Ok.  I have a different take on how this should be handled:

  • What I think everyone has lost sight of, is this happened 20 years ago.  There is no business to close out.  This asset has been a personal asset for 20 years.
  • What you need is the cost of the property in question; original purchase price in 2001.
  • Multiply that by the 14.29% noted in another reply.  This is the depreciation that should have been taken.
    • You indicate that no depreciation was taken, however, the tax rules provide that the basis is adjusted by depreciation allowed or allowable.  So bottom line, you need to reduce the cost of the equipment by the depreciation allowed.
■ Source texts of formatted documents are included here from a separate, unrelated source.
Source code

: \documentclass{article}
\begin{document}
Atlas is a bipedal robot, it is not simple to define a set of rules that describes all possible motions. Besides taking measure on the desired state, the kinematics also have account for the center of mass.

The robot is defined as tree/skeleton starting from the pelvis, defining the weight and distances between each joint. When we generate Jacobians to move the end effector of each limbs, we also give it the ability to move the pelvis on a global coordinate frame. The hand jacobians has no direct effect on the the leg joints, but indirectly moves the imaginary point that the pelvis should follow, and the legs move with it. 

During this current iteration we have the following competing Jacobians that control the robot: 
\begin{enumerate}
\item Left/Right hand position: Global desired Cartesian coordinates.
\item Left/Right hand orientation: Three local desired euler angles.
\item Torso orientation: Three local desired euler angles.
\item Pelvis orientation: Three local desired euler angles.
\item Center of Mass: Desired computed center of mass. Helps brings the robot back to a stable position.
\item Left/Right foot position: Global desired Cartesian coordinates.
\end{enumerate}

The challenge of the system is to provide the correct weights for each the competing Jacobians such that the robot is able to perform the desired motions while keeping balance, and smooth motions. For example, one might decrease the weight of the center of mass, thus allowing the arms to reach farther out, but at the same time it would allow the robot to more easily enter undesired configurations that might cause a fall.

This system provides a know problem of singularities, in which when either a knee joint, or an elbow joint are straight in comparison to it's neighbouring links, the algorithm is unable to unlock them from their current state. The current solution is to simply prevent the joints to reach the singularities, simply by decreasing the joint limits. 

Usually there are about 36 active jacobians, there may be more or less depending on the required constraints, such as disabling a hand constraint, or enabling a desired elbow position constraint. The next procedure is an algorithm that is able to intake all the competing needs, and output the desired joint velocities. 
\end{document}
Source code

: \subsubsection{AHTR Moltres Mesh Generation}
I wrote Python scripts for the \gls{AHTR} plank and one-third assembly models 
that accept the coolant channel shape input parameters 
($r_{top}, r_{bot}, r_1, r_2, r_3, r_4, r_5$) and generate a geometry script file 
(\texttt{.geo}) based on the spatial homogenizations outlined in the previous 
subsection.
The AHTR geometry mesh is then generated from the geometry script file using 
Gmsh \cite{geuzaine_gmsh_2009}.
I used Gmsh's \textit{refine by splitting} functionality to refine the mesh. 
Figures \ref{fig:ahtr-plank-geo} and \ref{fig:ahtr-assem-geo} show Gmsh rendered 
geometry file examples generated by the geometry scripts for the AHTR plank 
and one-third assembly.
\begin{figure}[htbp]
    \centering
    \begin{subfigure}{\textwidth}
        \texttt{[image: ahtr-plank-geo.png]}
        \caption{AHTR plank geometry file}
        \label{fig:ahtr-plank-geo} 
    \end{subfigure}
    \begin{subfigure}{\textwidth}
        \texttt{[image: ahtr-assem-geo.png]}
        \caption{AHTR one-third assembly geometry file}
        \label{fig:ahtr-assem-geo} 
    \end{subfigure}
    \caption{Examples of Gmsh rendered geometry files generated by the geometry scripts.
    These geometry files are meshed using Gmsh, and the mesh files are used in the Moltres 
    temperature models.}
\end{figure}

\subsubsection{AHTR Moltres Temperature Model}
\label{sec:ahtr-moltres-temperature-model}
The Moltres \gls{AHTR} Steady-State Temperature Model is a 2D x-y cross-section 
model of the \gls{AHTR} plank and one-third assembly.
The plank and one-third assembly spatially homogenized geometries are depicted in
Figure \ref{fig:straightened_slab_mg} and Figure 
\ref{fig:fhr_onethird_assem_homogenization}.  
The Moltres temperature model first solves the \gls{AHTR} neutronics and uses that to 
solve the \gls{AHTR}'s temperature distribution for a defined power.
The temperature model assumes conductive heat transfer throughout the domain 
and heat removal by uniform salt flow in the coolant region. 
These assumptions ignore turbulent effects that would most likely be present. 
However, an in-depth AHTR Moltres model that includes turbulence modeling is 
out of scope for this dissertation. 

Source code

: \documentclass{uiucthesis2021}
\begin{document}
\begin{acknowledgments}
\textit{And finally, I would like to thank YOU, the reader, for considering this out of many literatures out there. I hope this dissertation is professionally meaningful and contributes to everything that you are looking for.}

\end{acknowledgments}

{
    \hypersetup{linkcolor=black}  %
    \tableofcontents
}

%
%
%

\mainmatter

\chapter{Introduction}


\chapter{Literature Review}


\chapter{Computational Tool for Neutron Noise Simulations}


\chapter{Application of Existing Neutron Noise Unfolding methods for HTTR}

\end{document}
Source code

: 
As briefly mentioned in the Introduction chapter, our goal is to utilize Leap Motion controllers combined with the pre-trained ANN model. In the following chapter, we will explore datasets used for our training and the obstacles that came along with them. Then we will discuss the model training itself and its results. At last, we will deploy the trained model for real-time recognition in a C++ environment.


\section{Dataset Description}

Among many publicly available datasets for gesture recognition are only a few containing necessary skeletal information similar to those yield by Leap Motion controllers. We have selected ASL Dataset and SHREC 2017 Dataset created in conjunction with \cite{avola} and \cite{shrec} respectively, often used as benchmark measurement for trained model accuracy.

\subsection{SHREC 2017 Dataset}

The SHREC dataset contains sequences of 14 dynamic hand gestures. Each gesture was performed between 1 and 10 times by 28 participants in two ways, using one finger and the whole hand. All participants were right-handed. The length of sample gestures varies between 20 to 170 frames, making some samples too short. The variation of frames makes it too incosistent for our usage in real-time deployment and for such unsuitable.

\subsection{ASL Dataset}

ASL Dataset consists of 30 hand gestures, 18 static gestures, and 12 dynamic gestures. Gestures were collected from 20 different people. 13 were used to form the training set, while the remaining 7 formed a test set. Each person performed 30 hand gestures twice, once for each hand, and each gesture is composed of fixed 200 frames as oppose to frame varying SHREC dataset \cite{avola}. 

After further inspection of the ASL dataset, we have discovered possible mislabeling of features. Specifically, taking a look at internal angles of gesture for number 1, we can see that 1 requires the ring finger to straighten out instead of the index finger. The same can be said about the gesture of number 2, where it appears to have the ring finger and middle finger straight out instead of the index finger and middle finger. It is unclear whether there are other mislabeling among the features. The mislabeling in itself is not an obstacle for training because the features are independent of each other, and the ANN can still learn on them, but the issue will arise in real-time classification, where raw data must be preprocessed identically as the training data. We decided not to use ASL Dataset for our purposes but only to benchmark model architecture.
    • You indicate the business went under "less than a year later".  Not sure of exact timing based on this statement.  Does this mean you purchased the equipment and then closed the business in the same year?  This could make a difference in handling this matter.  If property, such as this asset, is placed in service and "sold" within the same year, no depreciation is taken.  So if you closed out your business in 2001, then no depreciation will be allowed.
  • Next, adjust your original cost basis based on the discussion above.
  • Now determine your gain or loss; sales price minus adjusted basis.
  • Since the asset has been a personal asset for 20 years, if you have a gain, report this on form 8949 which will then flow to Schedule D.
    • There is potential for depreciation recapture as noted by @ColeenD3 , but we don't have sufficient information and I presume it is highly unlikely you have a gain.
  • If you have a loss, no deduction since this is a personal asset and no depreciation recapture.
*A reminder that posts in a forum such as this do not constitute tax advice.
Also keep in mind the date of replies, as tax law changes.